Several limitations affect the internal and external validity of our study. As with any survey data, our findings are subject to recall bias, and these self-reported data do not provide means of validation. Furthermore, the MEPS does not allow us to comment on whether ED visits were necessary. Therefore, this analysis cannot determine whether having a USC or insurance type affects the appropriateness of emergency utilization. The survey participants are between the ages of 18 and 64 and earn less than 200% of the FPL, limiting the generalizability of our findings.
Further research is needed to determine why lacking a USC is associated with a greater reliance on EDs.

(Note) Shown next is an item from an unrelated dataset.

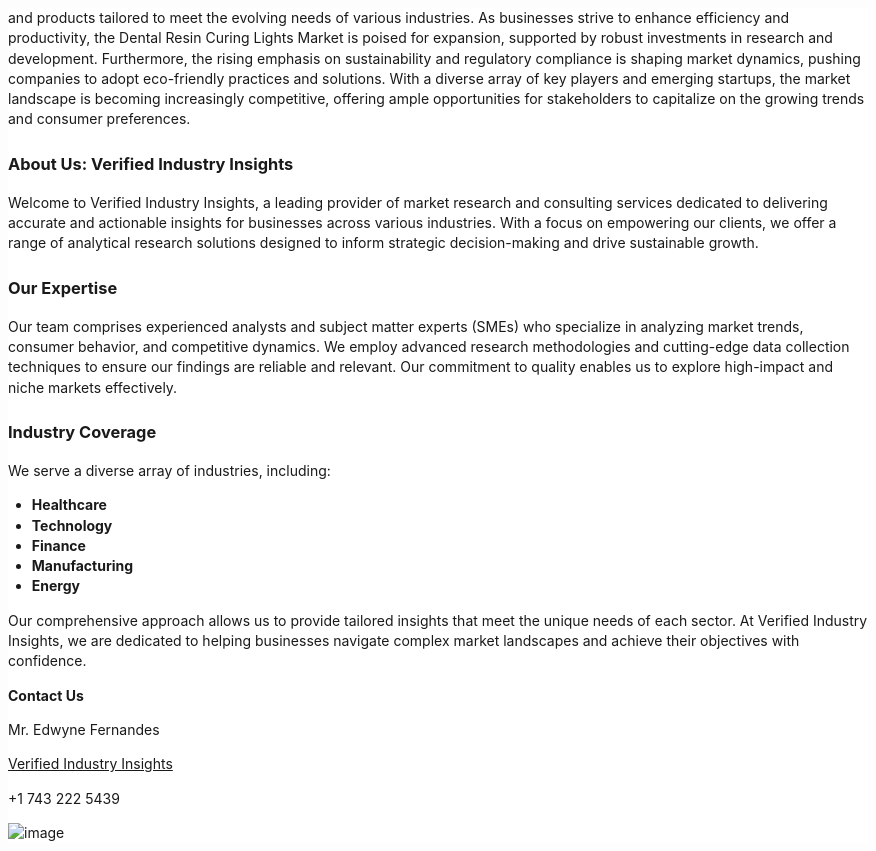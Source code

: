 and products tailored to meet the evolving needs of various industries. As businesses strive to enhance efficiency and productivity, the Dental Resin Curing Lights Market is poised for expansion, supported by robust investments in research and development. Furthermore, the rising emphasis on sustainability and regulatory compliance is shaping market dynamics, pushing companies to adopt eco-friendly practices and solutions. With a diverse array of key players and emerging startups, the market landscape is becoming increasingly competitive, offering ample opportunities for stakeholders to capitalize on the growing trends and consumer preferences.</p><h3>About Us: Verified Industry Insights</h3><p>Welcome to Verified Industry Insights, a leading provider of market research and consulting services dedicated to delivering accurate and actionable insights for businesses across various industries. With a focus on empowering our clients, we offer a range of analytical research solutions designed to inform strategic decision-making and drive sustainable growth.</p><h3>Our Expertise</h3><p>Our team comprises experienced analysts and subject matter experts (SMEs) who specialize in analyzing market trends, consumer behavior, and competitive dynamics. We employ advanced research methodologies and cutting-edge data collection techniques to ensure our findings are reliable and relevant. Our commitment to quality enables us to explore high-impact and niche markets effectively.</p><h3>Industry Coverage</h3><p>We serve a diverse array of industries, including:</p><ul><li><strong>Healthcare</strong></li><li><strong>Technology</strong></li><li><strong>Finance</strong></li><li><strong>Manufacturing</strong></li><li><strong>Energy</strong></li></ul><p>Our comprehensive approach allows us to provide tailored insights that meet the unique needs of each sector. At Verified Industry Insights, we are dedicated to helping businesses navigate complex market landscapes and achieve their objectives with confidence.</p><p><strong>Contact Us</strong></p><p>Mr. Edwyne Fernandes</p><p><a href="https://www.verifiedindustryinsights.com/">Verified Industry Insights</a></p><p>+1 743 222 5439</p>
![image](https://github.com/user-attachments/assets/c9734549-54f7-4e8b-aa75-de3c6467d745)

If inadequate access to primary care is the primary mechanism, then we need to understand how workforce adequacy as well as state Medicaid policy, particularly around physician payment, may impact the likelihood of Medicaid recipients having a USC. Studies are also needed to explore the relationship between new delivery models (such as medical homes which promote comprehensive continuous relationships) and ED utilization. Geographic analyses are needed to identify variation in ED utilization and differential access to USCs, with qualitative explorations of causes. Finally, more studies are needed on the influence of insurance coverage and USC on the urgency of ED visits.
5. Conclusion
Those who lack USCs, particularly the uninsured and Medicaid enrollees, are more likely to rely on EDs. Health systems should support policies that expand access to USCs for low-income patients.
Conflict of Interests
The authors declare that there is no conflict of interests regarding the publication of this paper.